Every line containing the string "realizar" is to be copied from the records.
*** Material for this task ***
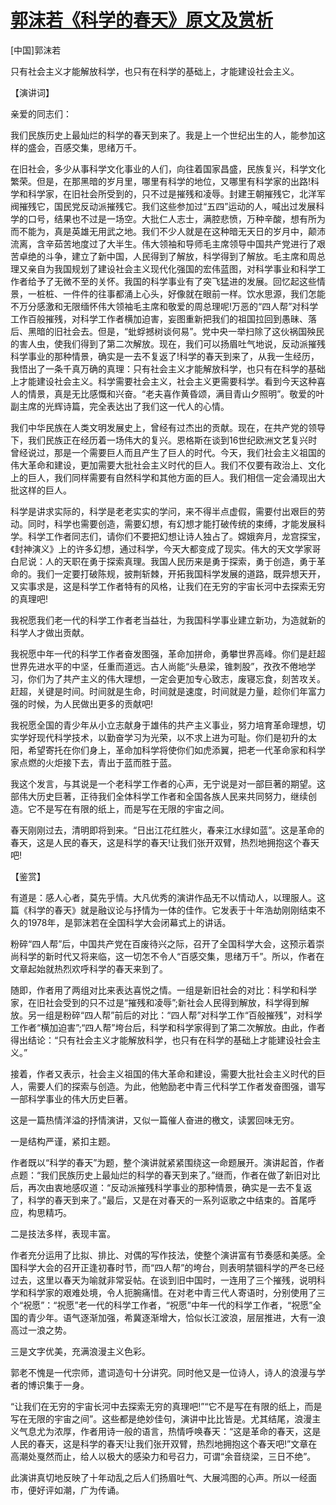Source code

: # [郭沫若《科学的春天》原文及赏析](https://www.vrrw.net/wx/14609.html)

[中国]郭沫若

只有社会主义才能解放科学，也只有在科学的基础上，才能建设社会主义。

【演讲词】

亲爱的同志们：

我们民族历史上最灿烂的科学的春天到来了。我是上一个世纪出生的人，能参加这样的盛会，百感交集，思绪万千。

在旧社会，多少从事科学文化事业的人们，向往着国家昌盛，民族复兴，科学文化繁荣。但是，在那黑暗的岁月里，哪里有科学的地位，又哪里有科学家的出路!科学和科学家，在旧社会所受到的，只不过是摧残和凌辱。封建王朝摧残它，北洋军阀摧残它，国民党反动派摧残它。我们这些参加过“五四”运动的人，喊出过发展科学的口号，结果也不过是一场空。大批仁人志士，满腔悲愤，万种辛酸，想有所为而不能为，真是英雄无用武之地。我们不少人就是在这种暗无天日的岁月中，颠沛流离，含辛茹苦地度过了大半生。伟大领袖和导师毛主席领导中国共产党进行了艰苦卓绝的斗争，建立了新中国，人民得到了解放，科学得到了解放。毛主席和周总理又亲自为我国规划了建设社会主义现代化强国的宏伟蓝图，对科学事业和科学工作者给予了无微不至的关怀。我国的科学事业有了突飞猛进的发展。回忆起这些情景，一桩桩、一件件的往事都涌上心头，好像就在眼前一样。饮水思源，我们怎能不万分感激和无限缅怀伟大领袖毛主席和敬爱的周总理呢!万恶的“四人帮”对科学工作百般摧残，对科学工作者横加迫害，妄图重新把我们的祖国拉回到愚昧、落后、黑暗的旧社会去。但是，“蚍蜉撼树谈何易”。党中央一举扫除了这伙祸国殃民的害人虫，使我们得到了第二次解放。现在，我们可以扬眉吐气地说，反动派摧残科学事业的那种情景，确实是一去不复返了!科学的春天到来了，从我一生经历，我悟出了一条千真万确的真理：只有社会主义才能解放科学，也只有在科学的基础上才能建设社会主义。科学需要社会主义，社会主义更需要科学。看到今天这种喜人的情景，真是无比感慨和兴奋。“老夫喜作黄昏颂，满目青山夕照明”。敬爱的叶副主席的光辉诗篇，完全表达出了我们这一代人的心情。

我们中华民族在人类文明发展史上，曾经有过杰出的贡献。现在，在共产党的领导下，我们民族正在经历着一场伟大的复兴。恩格斯在谈到16世纪欧洲文艺复兴时曾经说过，那是一个需要巨人而且产生了巨人的时代。今天，我们社会主义祖国的伟大革命和建设，更加需要大批社会主义时代的巨人。我们不仅要有政治上、文化上的巨人，我们同样需要有自然科学和其他方面的巨人。我们相信一定会涌现出大批这样的巨人。

科学是讲求实际的，科学是老老实实的学问，来不得半点虚假，需要付出艰巨的劳动。同时，科学也需要创造，需要幻想，有幻想才能打破传统的束缚，才能发展科学。科学工作者同志们，请你们不要把幻想让诗人独占了。嫦娥奔月，龙宫探宝，《封神演义》上的许多幻想，通过科学，今天大都变成了现实。伟大的天文学家哥白尼说：人的天职在勇于探索真理。我国人民历来是勇于探索，勇于创造，勇于革命的。我们一定要打破陈规，披荆斩棘，开拓我国科学发展的道路，既异想天开，又实事求是，这是科学工作者特有的风格，让我们在无穷的宇宙长河中去探索无穷的真理吧!

我祝愿我们老一代的科学工作者老当益壮，为我国科学事业建立新功，为造就新的科学人才做出贡献。

我祝愿中年一代的科学工作者奋发图强，革命加拼命，勇攀世界高峰。你们是赶超世界先进水平的中坚，任重而道远。古人尚能“头悬梁，锥刺股”，孜孜不倦地学习，你们为了共产主义的伟大理想，一定会更加专心致志，废寝忘食，刻苦攻关。赶超，关键是时间。时间就是生命，时间就是速度，时间就是力量，趁你们年富力强的时候，为人民做出更多的贡献吧!

我祝愿全国的青少年从小立志献身于雄伟的共产主义事业，努力培育革命理想，切实学好现代科学技术，以勤奋学习为光荣，以不求上进为可耻。你们是初升的太阳，希望寄托在你们身上，革命加科学将使你们如虎添翼，把老一代革命家和科学家点燃的火炬接下去，青出于蓝而胜于蓝。

我这个发言，与其说是一个老科学工作者的心声，无宁说是对一部巨著的期望。这部伟大历史巨著，正待我们全体科学工作者和全国各族人民来共同努力，继续创造。它不是写在有限的纸上，而是写在无限的宇宙之间。

春天刚刚过去，清明即将到来。“日出江花红胜火，春来江水绿如蓝”。这是革命的春天，这是人民的春天，这是科学的春天!让我们张开双臂，热烈地拥抱这个春天吧!



【鉴赏】

有道是：感人心者，莫先乎情。大凡优秀的演讲作品无不以情动人，以理服人。这篇《科学的春天》就是融议论与抒情为一体的佳作。它发表于十年浩劫刚刚结束不久的1978年，是郭沫若在全国科学大会闭幕式上的讲话。

粉碎“四人帮”后，中国共产党在百废待兴之际，召开了全国科学大会，这预示着崇尚科学的新时代又将来临，这一切怎不令人“百感交集，思绪万千”。所以，作者在文章起始就热烈欢呼科学的春天来到了。

随即，作者用了两组对比来表达喜悦之情。一组是新旧社会的对比：科学和科学家，在旧社会受到的只不过是“摧残和凌辱”;新社会人民得到解放，科学得到解放。另一组是粉碎“四人帮”前后的对比：“四人帮”对科学工作“百般摧残”，对科学工作者“横加迫害”;“四人帮”垮台后，科学和科学家得到了第二次解放。由此，作者得出结论：“只有社会主义才能解放科学，也只有在科学的基础上才能建设社会主义。”

接着，作者又表示，社会主义祖国的伟大革命和建设，需要大批社会主义时代的巨人，需要人们的探索与创造。为此，他勉励老中青三代科学工作者发奋图强，谱写一部科学事业的伟大历史巨著。

这是一篇热情洋溢的抒情演讲，又似一篇催人奋进的檄文，读罢回味无穷。

一是结构严谨，紧扣主题。

作者既以“科学的春天”为题，整个演讲就紧紧围绕这一命题展开。演讲起首，作者点题：“我们民族历史上最灿烂的科学的春天到来了。”继而，作者在做了新旧对比后，再次由衷地感叹道：“反动派摧残科学事业的那种情景，确实是一去不复返了，科学的春天到来了。”最后，又是在对春天的一系列讴歌之中结束的。首尾呼应，构思精巧。

二是技法多样，表现丰富。

作者充分运用了比拟、排比、对偶的写作技法，使整个演讲富有节奏感和美感。全国科学大会的召开正逢初春时节，而“四人帮”的垮台，则表明禁锢科学的严冬已经过去，这里以春天为喻就非常妥帖。在谈到旧中国时，一连用了三个摧残，说明科学和科学家的艰难处境，令人扼腕痛惜。在对老中青三代人寄语时，分别使用了三个“祝愿”：“祝愿”老一代的科学工作者，“祝愿”中年一代的科学工作者，“祝愿”全国的青少年。语气逐渐加强，希冀逐渐增大，恰似长江波浪，层层推进，大有一浪高过一浪之势。

三是文字优美，充满浪漫主义色彩。

郭老不愧是一代宗师，遣词造句十分讲究。同时他又是一位诗人，诗人的浪漫与学者的博识集于一身。

“让我们在无穷的宇宙长河中去探索无穷的真理吧!”“它不是写在有限的纸上，而是写在无限的宇宙之间”。这些都是绝妙佳句，演讲中比比皆是。尤其结尾，浪漫主义气息尤为浓厚，作者用诗一般的语言，热情呼唤春天：“这是革命的春天，这是人民的春天，这是科学的春天!让我们张开双臂，热烈地拥抱这个春天吧!”文章在高潮处戛然而止，给人以极大的感染力和号召力，可谓“余音绕梁，三日不绝”。

此演讲真切地反映了十年动乱之后人们扬眉吐气、大展鸿图的心声。所以一经面市，便好评如潮，广为传诵。

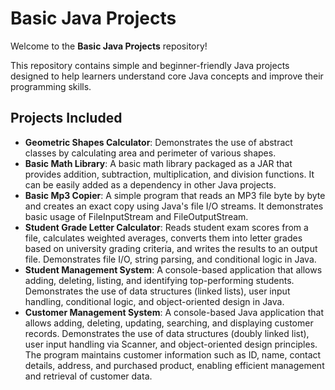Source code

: # Basic Java Projects

Welcome to the **Basic Java Projects** repository!  

This repository contains simple and beginner-friendly Java projects designed to help learners understand core Java concepts and improve their programming skills.

## Projects Included

- **Geometric Shapes Calculator**: Demonstrates the use of abstract classes by calculating area and perimeter of various shapes.
- **Basic Math Library**: A basic math library packaged as a JAR that provides addition, subtraction, multiplication, and division functions. It can be easily added as a dependency in other Java projects.
- **Basic Mp3 Copier**: A simple program that reads an MP3 file byte by byte and creates an exact copy using Java's file I/O streams. It demonstrates basic usage of FileInputStream and FileOutputStream.
- **Student Grade Letter Calculator**: Reads student exam scores from a file, calculates weighted averages, converts them into letter grades based on university grading criteria, and writes the results to an output file. Demonstrates file I/O, string parsing, and conditional logic in Java.
- **Student Management System**: A console-based application that allows adding, deleting, listing, and identifying top-performing students. Demonstrates the use of data structures (linked lists), user input handling, conditional logic, and object-oriented design in Java.
- **Customer Management System**: A console-based Java application that allows adding, deleting, updating, searching, and displaying customer records. Demonstrates the use of data structures (doubly linked list), user input handling via Scanner, and object-oriented design principles. The program maintains customer information such as ID, name, contact details, address, and purchased product, enabling efficient management and retrieval of customer data.
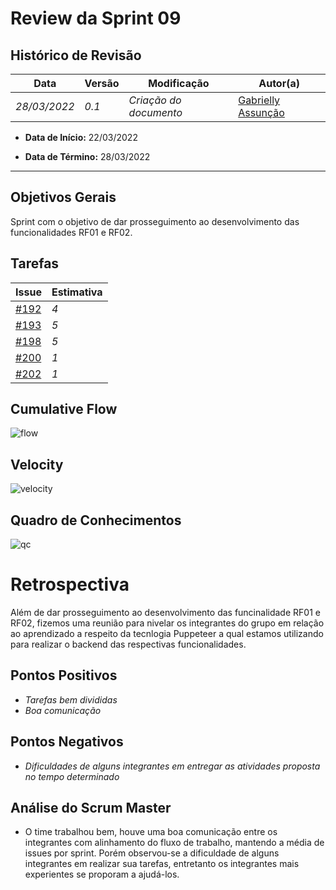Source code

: # Review da Sprint 09

## Histórico de Revisão
| Data | Versão | Modificação | Autor(a) |
| --- | --- | --- | --- |
| _28/03/2022_ | _0.1_ | _Criação do documento_ | [Gabrielly Assunção](https://github.com/GabriellyAssuncao) |

- **Data de Início:** 22/03/2022

- **Data de Término:** 28/03/2022

---

## Objetivos Gerais
Sprint com o objetivo de dar prosseguimento ao desenvolvimento das funcionalidades RF01 e RF02.

## Tarefas
|**Issue** | **Estimativa** |
| --- | --- |
| [#192](https://github.com/fga-eps-mds/2021.2-Sigaa-Plus/issues/192) | _4_ |
| [#193](https://github.com/fga-eps-mds/2021.2-Sigaa-Plus/issues/193) |  _5_ |
| [#198](https://github.com/fga-eps-mds/2021.2-Sigaa-Plus/issues/198) |  _5_ |
| [#200](https://github.com/fga-eps-mds/2021.2-Sigaa-Plus/issues/200) |  _1_ |
| [#202](https://github.com/fga-eps-mds/2021.2-Sigaa-Plus/issues/202)|  _1_ |



## Cumulative Flow
![flow](https://user-images.githubusercontent.com/86726332/160495117-16ef0322-4ee3-4511-8aad-195142e126c6.jpg)


## Velocity
![velocity](https://user-images.githubusercontent.com/86726332/160495095-581d1cd6-997e-452b-ab1d-7676ecc56022.jpg)

## Quadro de Conhecimentos
![qc](https://user-images.githubusercontent.com/86726332/160493676-c94c58b8-e360-4a1b-8ea1-53d39902f5c3.jpg)


# Retrospectiva

Além de dar prosseguimento ao desenvolvimento das funcinalidade RF01 e RF02, fizemos uma reunião para nivelar os integrantes do grupo em relação ao aprendizado a respeito da tecnlogia Puppeteer a qual estamos utilizando para realizar o backend das respectivas funcionalidades.

## Pontos Positivos
- _Tarefas bem divididas_
- _Boa comunicação_ 

## Pontos Negativos
- _Dificuldades de alguns integrantes em entregar as atividades proposta no tempo determinado_

## Análise do Scrum Master

- O time trabalhou bem, houve uma boa comunicação entre os integrantes com alinhamento do fluxo de trabalho, mantendo a média de issues por sprint. Porém observou-se a dificuldade de alguns integrantes em realizar sua tarefas, entretanto os integrantes mais experientes se proporam a ajudá-los.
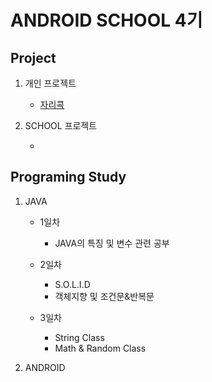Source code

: ANDROID SCHOOL 4기
====================================================
Project
----------------------------------------------------
1. 개인 프로젝트

    - [자리콕]()


2. SCHOOL 프로젝트

    - []()

Programing Study
----------------------------------------------------
1. JAVA

    - 1일차

        - JAVA의 특징 및 변수 관련 공부

    - 2일차

        - S.O.L.I.D
        - 객체지향 및 조건문&반복문

    - 3일차

        - String Class
        - Math & Random Class

2. ANDROID
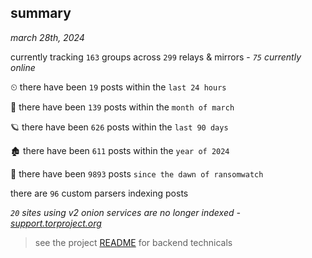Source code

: 
## summary
_march 28th, 2024_

currently tracking `163` groups across `299` relays & mirrors - _`75` currently online_

⏲ there have been `19` posts within the `last 24 hours`

🦈 there have been `139` posts within the `month of march`

🪐 there have been `626` posts within the `last 90 days`

🏚 there have been `611` posts within the `year of 2024`

🦕 there have been `9893` posts `since the dawn of ransomwatch`

there are `96` custom parsers indexing posts

_`20` sites using v2 onion services are no longer indexed - [support.torproject.org](https://support.torproject.org/onionservices/v2-deprecation/)_

> see the project [README](https://github.com/joshhighet/ransomwatch#ransomwatch--) for backend technicals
*** End of Material for this task ***
◆ Result of this exercise ◆
Além de dar prosseguimento ao desenvolvimento das funcinalidade RF01 e RF02, fizemos uma reunião para nivelar os integrantes do grupo em relação ao aprendizado a respeito da tecnlogia Puppeteer a qual estamos utilizando para realizar o backend das respectivas funcionalidades.
- O time trabalhou bem, houve uma boa comunicação entre os integrantes com alinhamento do fluxo de trabalho, mantendo a média de issues por sprint. Porém observou-se a dificuldade de alguns integrantes em realizar sua tarefas, entretanto os integrantes mais experientes se proporam a ajudá-los.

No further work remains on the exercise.